BLUE CHEESE QUESADILLAS WITH CARAMELIZED ONIONS TOPPED WITH PAPAYA SALSA



BLUE CHEESE QUESADILLAS WITH CARAMELIZED ONIONS TOPPED WITH PAPAYA SALSA image

Categories     Cheese

Number Of Ingredients 15

Ingredients for Quesadillas:
2 large onions, sliced
1 Tbs. fresh chopped oregano
3 oz. blue cheese
2 oz. Monterey Jack cheese
1/2 tsp. salt
6 flour tortillas
2 Tbs. canola oil
Ingredients for Papaya Salsa:
1 tsp. minced jalapeno
1 red bell pepper, minced
1 papaya, skinned and seeded, cut into chunks
1 Tbs. scallions
2 tsp. lime juice
1 tsp. salt

Steps:

  • Caramelize onions in a little canola oil until they are nice and brown and all the sugars come out; add chopped oregano.
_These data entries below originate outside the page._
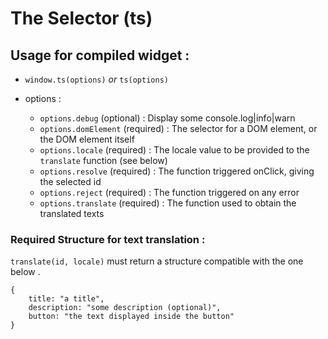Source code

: # The Selector (ts)

## Usage for compiled widget :

- ``window.ts(options)`` *or* ``ts(options)``

- options : 
    - ``options.debug`` (optional) : Display some console.log|info|warn
    - ``options.domElement`` (required) : The selector for a DOM element, or the DOM element itself
    - ``options.locale`` (required) : The locale value to be provided to the ``translate`` function (see below) 
    - ``options.resolve`` (required) : The function triggered onClick, giving the selected id
    - ``options.reject`` (required) : The function triggered on any error
    - ``options.translate`` (required) : The function used to obtain the translated texts

### Required Structure for text translation :

``translate(id, locale)`` must return a structure compatible with the one below .

```
{
    title: "a title",
    description: "some description (optional)",
    button: "the text displayed inside the button"
}
```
In a bowl, stir together onions, bleu cheese, Monterey Jack cheese and salt; let it sit until it reaches room temperature. Place equal amounts of mixture in the middle of tortillas and fold them. Place 2 tablespoons of canola oil in a hot pan and brown the tortillas on both sides. For the salsa, toss together jalapeno, bell pepper, papaya, scallion, lime juice and salt.